Around 2008, I was working at a software company that took on some very advanced problems from organizations like DARPA. Many of the programs developed after 9/11 were maturing and starting to contribute real technology to defense and law enforcement. One key application was automating OSINT extraction and using early machine learning techniques to surface meaningful information. In many ways, that work resembles what we are doing today at Penlink.

In 2009, I wanted to apply those techniques to something I could discuss more openly, so I turned to disease surveillance. H1N1, or swine flu, was one of the first global pandemics in the digital age. There was a growing volume of online reporting, and at the time, parts of the web were more open. Some organizations even published GeoRSS feeds, which allowed outbreaks to be mapped in near real time.

I began collecting sources, plotting them over time, and geolocating events. Clear patterns emerged. I was not alone in this. Journalists and epidemiologists were identifying similar trends, which became important in later global events.

One key insight was how global travel accelerated the spread.
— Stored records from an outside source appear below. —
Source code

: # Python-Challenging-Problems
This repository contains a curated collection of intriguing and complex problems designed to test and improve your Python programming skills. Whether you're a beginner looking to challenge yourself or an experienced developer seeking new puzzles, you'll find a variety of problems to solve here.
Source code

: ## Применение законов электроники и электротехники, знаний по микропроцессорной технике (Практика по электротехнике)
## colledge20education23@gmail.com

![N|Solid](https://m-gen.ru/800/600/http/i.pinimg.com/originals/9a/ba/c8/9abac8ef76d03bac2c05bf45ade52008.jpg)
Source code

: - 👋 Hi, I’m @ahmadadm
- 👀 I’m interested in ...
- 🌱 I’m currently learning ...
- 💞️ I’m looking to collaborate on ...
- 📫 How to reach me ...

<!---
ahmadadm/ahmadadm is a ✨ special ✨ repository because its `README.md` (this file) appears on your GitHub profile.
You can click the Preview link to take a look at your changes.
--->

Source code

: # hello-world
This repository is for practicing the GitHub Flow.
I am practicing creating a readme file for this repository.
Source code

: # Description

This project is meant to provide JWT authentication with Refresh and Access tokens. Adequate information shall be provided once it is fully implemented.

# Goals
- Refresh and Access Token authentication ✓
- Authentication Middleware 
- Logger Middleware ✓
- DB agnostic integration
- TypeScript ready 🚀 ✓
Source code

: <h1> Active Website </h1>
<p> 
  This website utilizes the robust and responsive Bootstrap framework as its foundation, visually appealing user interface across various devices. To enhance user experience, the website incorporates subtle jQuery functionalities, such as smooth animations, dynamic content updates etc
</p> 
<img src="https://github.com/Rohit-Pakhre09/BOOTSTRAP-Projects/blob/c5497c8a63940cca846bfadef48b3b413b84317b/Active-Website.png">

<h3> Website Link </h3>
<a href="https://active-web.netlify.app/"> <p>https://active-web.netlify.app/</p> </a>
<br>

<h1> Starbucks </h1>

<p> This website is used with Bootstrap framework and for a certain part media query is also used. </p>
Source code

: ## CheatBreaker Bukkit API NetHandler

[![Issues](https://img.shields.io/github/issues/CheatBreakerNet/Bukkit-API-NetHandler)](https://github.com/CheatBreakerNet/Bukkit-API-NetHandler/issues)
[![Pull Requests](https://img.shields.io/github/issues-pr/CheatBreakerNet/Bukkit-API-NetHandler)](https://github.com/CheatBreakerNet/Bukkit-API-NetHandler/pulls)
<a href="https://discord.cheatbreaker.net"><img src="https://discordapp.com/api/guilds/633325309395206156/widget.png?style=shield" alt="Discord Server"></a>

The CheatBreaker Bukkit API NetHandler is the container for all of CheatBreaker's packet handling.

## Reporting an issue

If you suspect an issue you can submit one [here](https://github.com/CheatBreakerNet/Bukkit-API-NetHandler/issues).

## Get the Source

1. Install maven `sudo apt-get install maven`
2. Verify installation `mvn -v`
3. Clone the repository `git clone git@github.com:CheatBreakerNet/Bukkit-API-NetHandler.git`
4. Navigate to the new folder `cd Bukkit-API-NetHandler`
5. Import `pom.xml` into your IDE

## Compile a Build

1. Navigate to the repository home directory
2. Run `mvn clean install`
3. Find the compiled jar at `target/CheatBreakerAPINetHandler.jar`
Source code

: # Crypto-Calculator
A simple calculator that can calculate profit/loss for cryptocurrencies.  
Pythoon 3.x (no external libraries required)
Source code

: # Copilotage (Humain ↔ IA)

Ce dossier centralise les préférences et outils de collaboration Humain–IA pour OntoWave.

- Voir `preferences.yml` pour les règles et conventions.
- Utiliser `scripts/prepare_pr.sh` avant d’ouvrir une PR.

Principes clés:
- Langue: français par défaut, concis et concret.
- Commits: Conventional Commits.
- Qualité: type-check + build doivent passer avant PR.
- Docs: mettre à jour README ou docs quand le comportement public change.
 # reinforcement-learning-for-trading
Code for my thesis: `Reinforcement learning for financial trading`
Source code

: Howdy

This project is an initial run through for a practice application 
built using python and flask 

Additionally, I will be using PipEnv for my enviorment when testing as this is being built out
In one case, the data suggested that a traveler returning from a rural area stayed at a hotel and shared a floor with international guests. That cluster may have contributed to cross-border transmission. I created a video on this that is still online today.

What stood out was how clearly the data showed the role of travel in early transmission. By the time COVID-19 emerged, that understanding carried forward. Early responses focused on restricting travel to slow the first wave, followed by efforts to manage community spread, which ultimately drove larger waves. This illustrates how OSINT can surface patterns early and influence decision-making.

The second story, if we have space, is about the importance of aggregating and automating this information into a platform. It highlights not just the analysis itself, but what software enables practitioners to do at scale.

In 2008, I volunteered with Ushahidi, a platform that allowed people to publicly report events in near real time. It was used for election monitoring in Kenya and during the Haiti earthquake. The platform combined submitted reports with open-source data to create a clearer operational picture.

During the Haiti earthquake, it helped first responders, including teams from the U.S. Department of State, coordinate relief and rescue efforts. People were located and rescued from rubble based on these reports.

In one conflict zone I supported, I focused on identifying anomalous geospatial data and validating or flagging it. While doing this, I noticed an unintended consequence. When mapped, many reports aligned closely with specific residential locations, often the only building in an area.

When combined with public news reporting, it became possible to infer where journalists were operating and who might be supporting them. If that information is publicly accessible, it places those individuals at risk.

That is something I still think about. In modern conflicts, many people contribute information without fully understanding how easily their location or role can be inferred. It highlights both the power of OSINT and the responsibility that comes with using it.